After the Redskins practiced on Wednesday, Nicholson was asked if Eagles wideout DeSean Jackson still has his world-class speed. Jackson, of course, will line up against the Burgundy and Gold this Sunday in the 2019 opener.
Once he collected himself, Nicholson answered affirmatively.
"He's definitely got the wheels," he said. "And I know they're going to have him put them to use."
After playing for Washington from 2014 to 2016 and then suiting up for Tampa Bay from 2017 to 2018, Jackson is back in Philadelphia. The franchise who drafted him is more than happy to see him return, too.
"He brings an element that we've missed at least since I've been here in the last three years," Eagles coach Doug Pederson said Wednesday. "I think he still has great burst and quickness."
Even at 32 years old, Jackson instills a fear in opposing defenses that few players in the NFL do. He's coming off a campaign in which he averaged nearly 19 yards per grab, and while he hasn't posted more than 60 catches since 2013, it doesn't really matter.
One Jackson highlight is all it takes to flip a contest. You can shut him out for 99 percent of his snaps, but then that other play is the dagger where he flies down the middle of the field for a 60-yard score.

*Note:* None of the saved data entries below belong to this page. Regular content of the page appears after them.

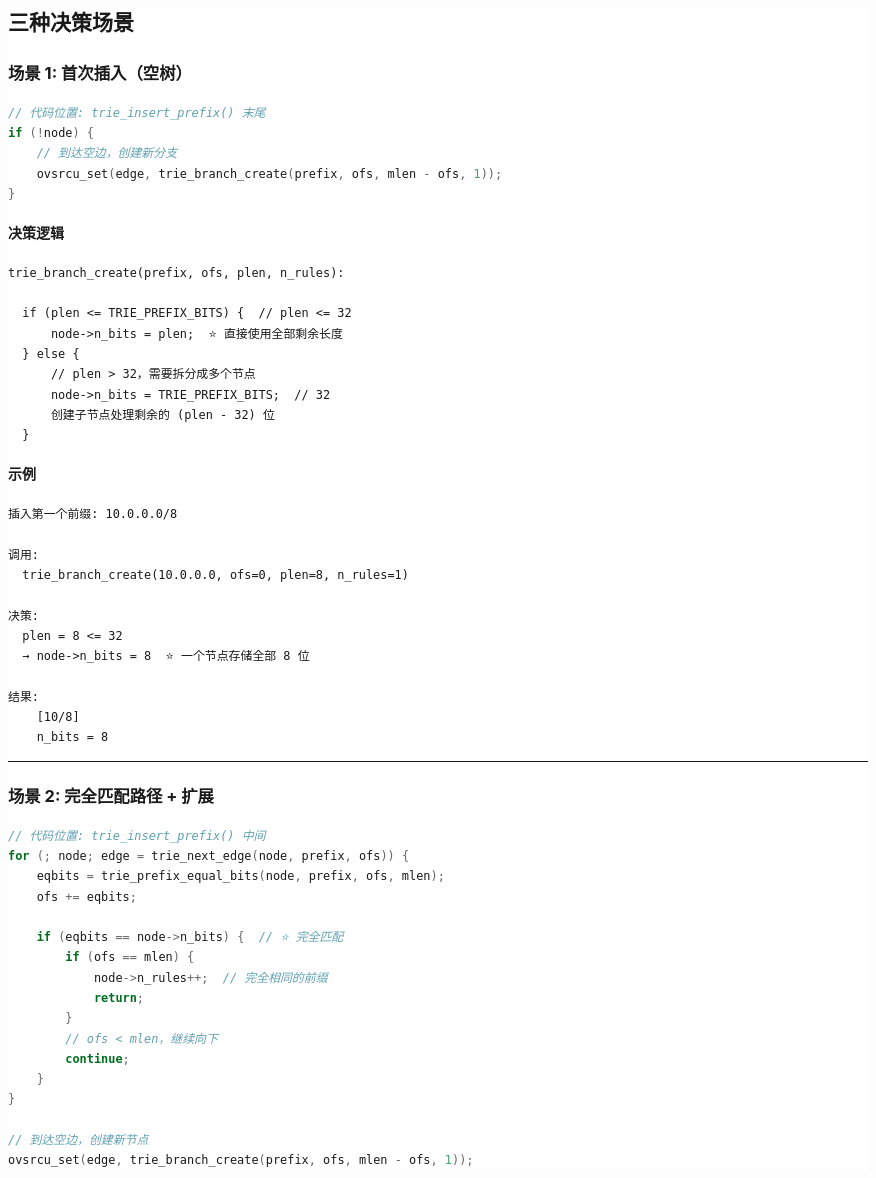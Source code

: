 ## 三种决策场景

### 场景 1: 首次插入（空树）

```c
// 代码位置: trie_insert_prefix() 末尾
if (!node) {
    // 到达空边，创建新分支
    ovsrcu_set(edge, trie_branch_create(prefix, ofs, mlen - ofs, 1));
}
```

#### 决策逻辑

```
trie_branch_create(prefix, ofs, plen, n_rules):
  
  if (plen <= TRIE_PREFIX_BITS) {  // plen <= 32
      node->n_bits = plen;  ⭐ 直接使用全部剩余长度
  } else {
      // plen > 32，需要拆分成多个节点
      node->n_bits = TRIE_PREFIX_BITS;  // 32
      创建子节点处理剩余的 (plen - 32) 位
  }
```

#### 示例

```
插入第一个前缀: 10.0.0.0/8

调用:
  trie_branch_create(10.0.0.0, ofs=0, plen=8, n_rules=1)

决策:
  plen = 8 <= 32
  → node->n_bits = 8  ⭐ 一个节点存储全部 8 位

结果:
    [10/8]
    n_bits = 8
```

---

### 场景 2: 完全匹配路径 + 扩展

```c
// 代码位置: trie_insert_prefix() 中间
for (; node; edge = trie_next_edge(node, prefix, ofs)) {
    eqbits = trie_prefix_equal_bits(node, prefix, ofs, mlen);
    ofs += eqbits;
    
    if (eqbits == node->n_bits) {  // ⭐ 完全匹配
        if (ofs == mlen) {
            node->n_rules++;  // 完全相同的前缀
            return;
        }
        // ofs < mlen，继续向下
        continue;
    }
}

// 到达空边，创建新节点
ovsrcu_set(edge, trie_branch_create(prefix, ofs, mlen - ofs, 1));
```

In 2018, though, the Redskins did a solid job keeping Jackson relatively quiet in their victory over the Bucs. Jackson finished the afternoon with five receptions for 67 yards, a nice stat line but far from explosive.
Jay Gruden thinks that success and the strategies they employed then could help them again in Week 1, and he wants his defenders to be aware of Jackson's presence on the field. Always.

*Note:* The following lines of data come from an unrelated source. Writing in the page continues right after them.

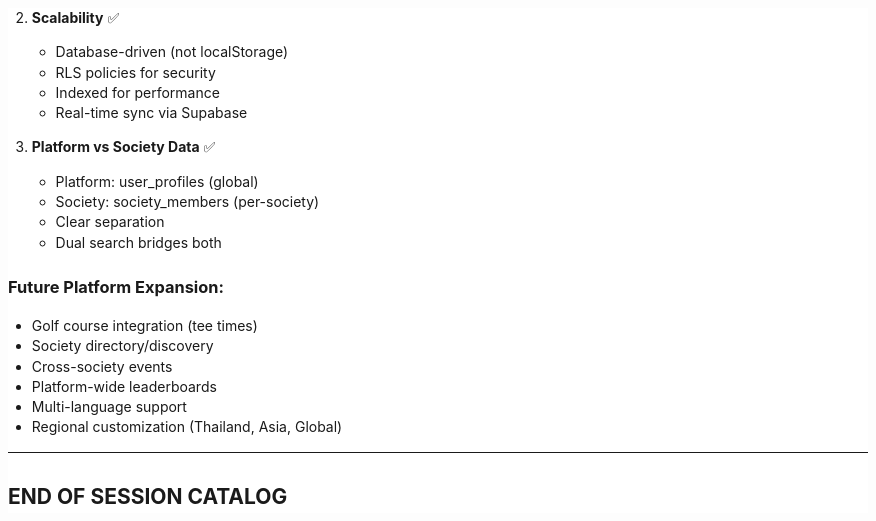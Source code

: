 2. **Scalability** ✅
   - Database-driven (not localStorage)
   - RLS policies for security
   - Indexed for performance
   - Real-time sync via Supabase

3. **Platform vs Society Data** ✅
   - Platform: user_profiles (global)
   - Society: society_members (per-society)
   - Clear separation
   - Dual search bridges both

### Future Platform Expansion:
- Golf course integration (tee times)
- Society directory/discovery
- Cross-society events
- Platform-wide leaderboards
- Multi-language support
- Regional customization (Thailand, Asia, Global)

---

## END OF SESSION CATALOG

"One of our goals on defense is to eliminate the big plays," Gruden said at his presser. "We [have to] know where DeSean is, he's fast, and he's very talented."
Nicholson agreed with his coach, and added that the extreme comfort he already feels playing alongside fellow safety Landon Collins will make that immensely difficult job a little more doable. Nicholson also made sure to point out that the Eagles have plenty of other weapons, from Zach Ertz to Alshon Jeffery.
Jackson, however, requires special attention. That's why, when the defense gets positioned before each play, they'll need to identify a few things: where the ball is being snapped from, where the first down marker is and where No. 10 is setting up.
And if they don't check that last box, then they'll likely know where to look next: Behind them, in the end zone.